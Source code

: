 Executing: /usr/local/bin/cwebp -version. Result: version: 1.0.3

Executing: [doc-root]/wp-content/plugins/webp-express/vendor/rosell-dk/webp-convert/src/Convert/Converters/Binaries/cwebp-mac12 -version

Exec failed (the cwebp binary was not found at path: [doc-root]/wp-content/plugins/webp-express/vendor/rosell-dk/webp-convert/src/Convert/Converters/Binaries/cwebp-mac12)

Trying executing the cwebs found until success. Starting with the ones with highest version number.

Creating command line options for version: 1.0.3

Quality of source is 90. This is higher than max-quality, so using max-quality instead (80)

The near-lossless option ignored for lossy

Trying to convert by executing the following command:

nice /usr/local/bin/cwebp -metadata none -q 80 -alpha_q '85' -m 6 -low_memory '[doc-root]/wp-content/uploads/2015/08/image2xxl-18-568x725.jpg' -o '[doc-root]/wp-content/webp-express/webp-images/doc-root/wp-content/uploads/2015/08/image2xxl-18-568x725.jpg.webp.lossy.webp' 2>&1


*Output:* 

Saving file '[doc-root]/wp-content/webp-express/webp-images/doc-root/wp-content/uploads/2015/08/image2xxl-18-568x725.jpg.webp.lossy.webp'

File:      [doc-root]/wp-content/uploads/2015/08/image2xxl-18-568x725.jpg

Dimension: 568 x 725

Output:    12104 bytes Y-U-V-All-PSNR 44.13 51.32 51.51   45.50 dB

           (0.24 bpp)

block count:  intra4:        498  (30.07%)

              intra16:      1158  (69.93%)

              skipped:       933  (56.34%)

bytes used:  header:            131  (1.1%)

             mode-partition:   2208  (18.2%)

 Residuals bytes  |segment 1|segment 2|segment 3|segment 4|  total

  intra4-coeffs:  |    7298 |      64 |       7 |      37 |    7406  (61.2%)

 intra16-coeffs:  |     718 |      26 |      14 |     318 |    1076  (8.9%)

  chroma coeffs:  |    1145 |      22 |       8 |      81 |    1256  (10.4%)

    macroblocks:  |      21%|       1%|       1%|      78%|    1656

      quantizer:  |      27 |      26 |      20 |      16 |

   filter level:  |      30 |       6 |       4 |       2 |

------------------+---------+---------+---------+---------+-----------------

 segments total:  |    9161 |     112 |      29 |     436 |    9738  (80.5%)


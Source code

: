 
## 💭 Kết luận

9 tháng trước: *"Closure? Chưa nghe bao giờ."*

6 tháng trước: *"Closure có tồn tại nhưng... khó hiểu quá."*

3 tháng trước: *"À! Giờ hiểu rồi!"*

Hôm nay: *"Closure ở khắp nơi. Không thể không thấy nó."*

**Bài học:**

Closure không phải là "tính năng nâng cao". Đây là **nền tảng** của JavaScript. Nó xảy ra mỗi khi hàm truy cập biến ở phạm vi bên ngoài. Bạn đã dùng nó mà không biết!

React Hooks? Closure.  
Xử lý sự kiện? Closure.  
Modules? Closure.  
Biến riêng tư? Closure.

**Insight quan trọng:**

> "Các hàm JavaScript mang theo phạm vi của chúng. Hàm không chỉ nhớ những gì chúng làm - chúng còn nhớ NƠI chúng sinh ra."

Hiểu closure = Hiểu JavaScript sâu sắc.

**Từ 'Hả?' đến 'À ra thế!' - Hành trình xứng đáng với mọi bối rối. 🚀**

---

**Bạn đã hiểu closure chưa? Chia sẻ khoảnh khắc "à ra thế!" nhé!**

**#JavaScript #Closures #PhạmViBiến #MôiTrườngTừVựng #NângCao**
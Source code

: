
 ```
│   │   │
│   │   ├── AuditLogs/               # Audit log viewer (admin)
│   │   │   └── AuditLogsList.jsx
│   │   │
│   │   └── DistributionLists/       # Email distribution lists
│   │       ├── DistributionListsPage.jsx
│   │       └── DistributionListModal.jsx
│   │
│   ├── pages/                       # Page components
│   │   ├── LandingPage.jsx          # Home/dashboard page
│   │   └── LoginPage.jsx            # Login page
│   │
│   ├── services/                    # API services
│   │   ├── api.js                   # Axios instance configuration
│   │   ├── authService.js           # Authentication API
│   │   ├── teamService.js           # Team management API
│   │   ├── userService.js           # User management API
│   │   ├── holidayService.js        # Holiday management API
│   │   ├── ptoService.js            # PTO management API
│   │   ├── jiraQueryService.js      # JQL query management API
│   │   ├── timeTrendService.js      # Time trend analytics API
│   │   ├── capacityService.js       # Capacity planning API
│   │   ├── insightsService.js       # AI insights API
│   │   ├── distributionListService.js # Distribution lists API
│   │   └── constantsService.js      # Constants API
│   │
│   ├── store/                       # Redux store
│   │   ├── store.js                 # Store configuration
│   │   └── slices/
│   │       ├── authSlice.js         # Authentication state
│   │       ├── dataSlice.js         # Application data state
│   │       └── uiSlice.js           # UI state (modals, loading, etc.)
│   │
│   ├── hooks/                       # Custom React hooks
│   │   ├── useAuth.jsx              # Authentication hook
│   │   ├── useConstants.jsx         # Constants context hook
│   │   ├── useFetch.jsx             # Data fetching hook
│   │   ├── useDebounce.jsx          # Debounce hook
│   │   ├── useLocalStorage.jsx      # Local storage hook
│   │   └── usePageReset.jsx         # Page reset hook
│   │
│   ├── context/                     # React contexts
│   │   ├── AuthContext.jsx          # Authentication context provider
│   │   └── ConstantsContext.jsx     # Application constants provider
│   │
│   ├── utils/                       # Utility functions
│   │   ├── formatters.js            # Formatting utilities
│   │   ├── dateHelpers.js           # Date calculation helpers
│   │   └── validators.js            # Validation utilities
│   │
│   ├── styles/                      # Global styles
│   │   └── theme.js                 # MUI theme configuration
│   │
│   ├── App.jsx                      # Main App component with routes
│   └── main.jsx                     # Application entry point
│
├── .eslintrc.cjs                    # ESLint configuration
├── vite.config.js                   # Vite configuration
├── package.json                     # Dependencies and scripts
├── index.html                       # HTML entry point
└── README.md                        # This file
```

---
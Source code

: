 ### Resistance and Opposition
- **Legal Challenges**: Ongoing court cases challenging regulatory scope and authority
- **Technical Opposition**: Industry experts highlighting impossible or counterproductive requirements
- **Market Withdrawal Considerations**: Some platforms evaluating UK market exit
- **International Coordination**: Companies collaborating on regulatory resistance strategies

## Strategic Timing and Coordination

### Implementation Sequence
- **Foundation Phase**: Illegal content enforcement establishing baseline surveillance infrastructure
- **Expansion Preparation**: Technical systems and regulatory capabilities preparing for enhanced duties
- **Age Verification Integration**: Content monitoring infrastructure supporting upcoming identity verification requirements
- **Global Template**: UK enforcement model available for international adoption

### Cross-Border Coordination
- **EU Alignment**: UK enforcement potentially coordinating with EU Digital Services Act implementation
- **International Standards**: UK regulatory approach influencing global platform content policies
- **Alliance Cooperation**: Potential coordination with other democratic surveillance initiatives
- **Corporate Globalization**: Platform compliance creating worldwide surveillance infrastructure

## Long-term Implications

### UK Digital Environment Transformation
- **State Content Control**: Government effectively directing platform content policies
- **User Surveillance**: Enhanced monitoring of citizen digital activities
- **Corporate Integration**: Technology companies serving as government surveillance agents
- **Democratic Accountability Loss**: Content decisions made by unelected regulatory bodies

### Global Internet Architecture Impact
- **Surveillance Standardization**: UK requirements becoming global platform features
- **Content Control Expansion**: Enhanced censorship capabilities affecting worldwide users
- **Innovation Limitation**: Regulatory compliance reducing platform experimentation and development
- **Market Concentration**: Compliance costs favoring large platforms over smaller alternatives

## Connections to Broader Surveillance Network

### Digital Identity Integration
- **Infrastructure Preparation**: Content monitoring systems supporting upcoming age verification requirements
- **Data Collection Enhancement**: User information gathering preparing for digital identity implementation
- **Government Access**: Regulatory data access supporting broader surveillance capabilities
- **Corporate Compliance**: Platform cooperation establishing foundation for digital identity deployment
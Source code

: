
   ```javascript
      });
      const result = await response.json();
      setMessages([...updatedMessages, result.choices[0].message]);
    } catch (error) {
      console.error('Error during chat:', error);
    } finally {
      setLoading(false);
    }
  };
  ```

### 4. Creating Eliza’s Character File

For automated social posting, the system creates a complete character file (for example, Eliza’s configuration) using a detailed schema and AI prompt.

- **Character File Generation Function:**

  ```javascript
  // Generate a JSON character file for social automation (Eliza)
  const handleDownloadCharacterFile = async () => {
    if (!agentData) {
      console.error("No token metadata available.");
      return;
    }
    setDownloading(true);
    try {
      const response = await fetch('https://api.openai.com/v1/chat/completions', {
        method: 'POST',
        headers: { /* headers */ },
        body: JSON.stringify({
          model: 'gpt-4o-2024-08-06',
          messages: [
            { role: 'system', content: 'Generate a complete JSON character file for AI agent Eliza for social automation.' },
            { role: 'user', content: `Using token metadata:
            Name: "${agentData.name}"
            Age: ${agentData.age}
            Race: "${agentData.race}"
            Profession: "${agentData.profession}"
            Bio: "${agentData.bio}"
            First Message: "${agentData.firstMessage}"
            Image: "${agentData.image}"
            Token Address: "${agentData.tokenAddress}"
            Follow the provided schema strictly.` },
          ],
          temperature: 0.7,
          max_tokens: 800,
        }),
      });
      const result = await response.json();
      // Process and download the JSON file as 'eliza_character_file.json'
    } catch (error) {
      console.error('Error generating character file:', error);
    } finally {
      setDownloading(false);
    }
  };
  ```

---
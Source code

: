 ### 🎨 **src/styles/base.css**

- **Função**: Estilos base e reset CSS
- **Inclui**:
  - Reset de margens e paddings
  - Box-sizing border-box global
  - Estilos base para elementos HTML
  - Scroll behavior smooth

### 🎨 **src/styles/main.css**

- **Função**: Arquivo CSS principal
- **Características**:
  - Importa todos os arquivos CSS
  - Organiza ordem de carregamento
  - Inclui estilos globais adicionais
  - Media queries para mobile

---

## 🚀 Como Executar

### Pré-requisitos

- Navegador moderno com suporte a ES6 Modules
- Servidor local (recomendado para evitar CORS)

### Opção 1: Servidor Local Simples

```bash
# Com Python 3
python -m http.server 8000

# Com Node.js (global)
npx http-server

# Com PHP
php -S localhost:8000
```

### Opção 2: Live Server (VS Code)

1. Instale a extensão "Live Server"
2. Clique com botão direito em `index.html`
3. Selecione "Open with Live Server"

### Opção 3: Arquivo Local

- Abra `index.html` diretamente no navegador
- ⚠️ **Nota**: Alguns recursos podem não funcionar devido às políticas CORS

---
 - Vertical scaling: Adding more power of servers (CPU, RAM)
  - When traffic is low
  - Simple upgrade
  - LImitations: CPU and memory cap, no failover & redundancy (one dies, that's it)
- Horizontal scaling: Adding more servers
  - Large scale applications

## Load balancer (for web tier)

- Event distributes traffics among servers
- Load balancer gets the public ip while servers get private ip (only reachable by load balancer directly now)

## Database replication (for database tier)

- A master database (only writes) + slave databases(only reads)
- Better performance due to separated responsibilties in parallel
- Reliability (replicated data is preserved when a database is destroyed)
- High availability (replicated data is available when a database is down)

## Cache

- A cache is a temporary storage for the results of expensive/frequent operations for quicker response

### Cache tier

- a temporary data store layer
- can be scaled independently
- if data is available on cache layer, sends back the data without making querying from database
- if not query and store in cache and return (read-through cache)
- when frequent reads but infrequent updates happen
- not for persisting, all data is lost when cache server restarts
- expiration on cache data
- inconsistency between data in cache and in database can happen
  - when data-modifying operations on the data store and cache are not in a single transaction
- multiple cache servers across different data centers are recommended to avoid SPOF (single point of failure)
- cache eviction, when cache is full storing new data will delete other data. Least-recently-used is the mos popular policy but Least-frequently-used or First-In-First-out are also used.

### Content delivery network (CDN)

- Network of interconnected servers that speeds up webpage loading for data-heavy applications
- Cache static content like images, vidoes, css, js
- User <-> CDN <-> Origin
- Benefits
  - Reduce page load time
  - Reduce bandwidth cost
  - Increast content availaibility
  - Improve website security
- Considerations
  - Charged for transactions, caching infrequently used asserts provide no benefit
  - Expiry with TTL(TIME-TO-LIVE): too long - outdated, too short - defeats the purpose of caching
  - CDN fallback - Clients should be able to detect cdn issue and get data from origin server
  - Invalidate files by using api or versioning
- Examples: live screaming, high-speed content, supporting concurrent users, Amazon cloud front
****************
Aim of the task
Using the entries above, state how many lines contain the string "styles"; the number is all that is needed.

Result of this exercise
3